DeepMind broke a 50-year-old mathematical record with the help of AI. It lasted only a week
Matrix multiplication is at the heart of many breakthroughs in machine learning, and now it has two set records. Last week, DeepMind company announced that it had discovered a more efficient way to perform matrix multiplication, breaking a 50-year-old record. However, this week, two Austrian researchers from the Johannes Kepler University in Linz claimed that they beat this new record by one step.
Matrix multiplication which involves multiplying two rectangular arrays of numbers often underlies speech and image recognition, smartphone image processing, compression, and computer graphics generation. Graphics processors are particularly good at matrix multiplication due to their massively parallel nature. They can break a large matrix math problem into many parts and solve it simultaneously using a special algorithm.

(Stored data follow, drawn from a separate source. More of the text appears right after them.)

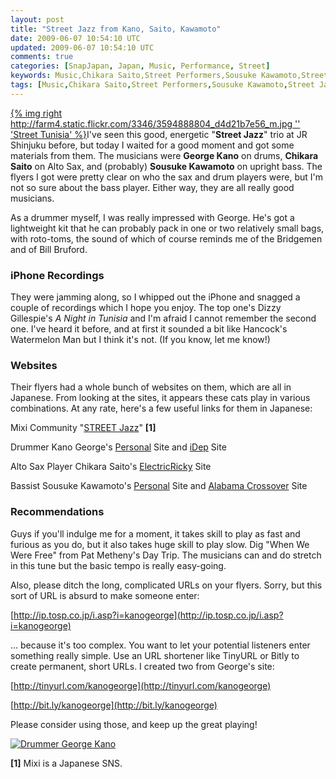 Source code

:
 ```yaml
---           
layout: post
title: "Street Jazz from Kano, Saito, Kawamoto"
date: 2009-06-07 10:54:10 UTC
updated: 2009-06-07 10:54:10 UTC
comments: true
categories: [SnapJapan, Japan, Music, Performance, Street]
keywords: Music,Chikara Saito,Street Performers,Sousuke Kawamoto,Street Jazz,Musicians,japan,George Kano
tags: [Music,Chikara Saito,Street Performers,Sousuke Kawamoto,Street Jazz,Musicians,japan,George Kano]
---
```

 


[{% img right http://farm4.static.flickr.com/3346/3594888804_d4d21b7e56_m.jpg '' 'Street Tunisia' %}](http://www.flickr.com/photos/81796435@N00/3594888804 "View 'Street Tunisia' on Flickr.com")I've seen this good, energetic "**Street Jazz**" trio at JR Shinjuku before, but today I waited for a good moment and got some materials from them. The musicians were **George Kano** on drums, **Chikara Saito** on Alto Sax, and (probably) **Sousuke Kawamoto** on upright bass. The flyers I got were pretty clear on who the sax and drum players were, but I'm not so sure about the bass player. Either way, they are all really good musicians. 




As a drummer myself, I was really impressed with George. He's got a lightweight kit that he can probably pack in one or two relatively small bags, with roto-toms, the sound of which of course reminds me of the Bridgemen and of Bill Bruford.




### iPhone Recordings






They were jamming along, so I whipped out the iPhone and snagged a couple of recordings which I hope you enjoy. The top one's Dizzy Gillespie's _A Night in Tunisia_ and I'm afraid I cannot remember the second one. I've heard it before, and at first it sounded a bit like Hancock's Watermelon Man but I think it's not. (If you know, let me know!)














### Websites






Their flyers had a whole bunch of websites on them, which are all in Japanese. From looking at the sites, it appears these cats play in various combinations. At any rate, here's a few useful links for them in Japanese: 









Mixi Community "[STREET Jazz](http://mixi.jp/view_community.pl?id=938722)" **[1]**




Drummer Kano George's [Personal](http://ip.tosp.co.jp/i.asp?i=kanogeorge) Site and [iDep](http://www.i-dep.jp) Site




Alto Sax Player Chikara Saito's [ElectricRicky](http://www.geocities.jp/elektricricky/toppage.htm) Site




Bassist Sousuke Kawamoto's [Personal](http://www7b.biglobe.ne.jp/~sousuke-website/) Site and [Alabama Crossover](http://www.alabamacrossover.net) Site









### Recommendations






Guys if you'll indulge me for a moment, it takes skill to play as fast and furious as you do, but it also takes huge skill to play slow. Dig "When We Were Free" from Pat Metheny's Day Trip. The musicians can and do stretch in this tune but the basic tempo is really easy-going. 




Also, please ditch the long, complicated URLs on your flyers. Sorry, but this sort of URL is absurd to make someone enter: 




[http://ip.tosp.co.jp/i.asp?i=kanogeorge](http://ip.tosp.co.jp/i.asp?i=kanogeorge)




... because it's too complex. You want to let your potential listeners enter something really simple. Use an URL shortener like TinyURL or Bitly to create permanent, short URLs. I created two from George's site:




[http://tinyurl.com/kanogeorge](http://tinyurl.com/kanogeorge)




[http://bit.ly/kanogeorge](http://bit.ly/kanogeorge)




Please consider using those, and keep up the great playing!




[![Drummer George Kano](http://www.pict01.maho.jp/user/0002/553/151/200806/1_1_QZGWCZFQ6N_s.jpg)](http://www.pict01.maho.jp/user/0002/553/151/200806/1_1_QZGWCZFQ6N.jpg)




**[1]** Mixi is a Japanese SNS.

In 1969 German mathematician Volker Strassen discovered the best 4×4 matrix multiplication algorithm at the time, which reduces the number of steps needed to perform matrix calculations. For example, multiplying two 4×4 matrices using the traditional school method would require 64 multiplications, while Strassen’s algorithm can do the same job in 49 multiplications.
Using the AlphaTensor neural network, DeepMind found a way to reduce that number to 47 multiplications, and its researchers published a paper about this achievement in the journal Nature last week.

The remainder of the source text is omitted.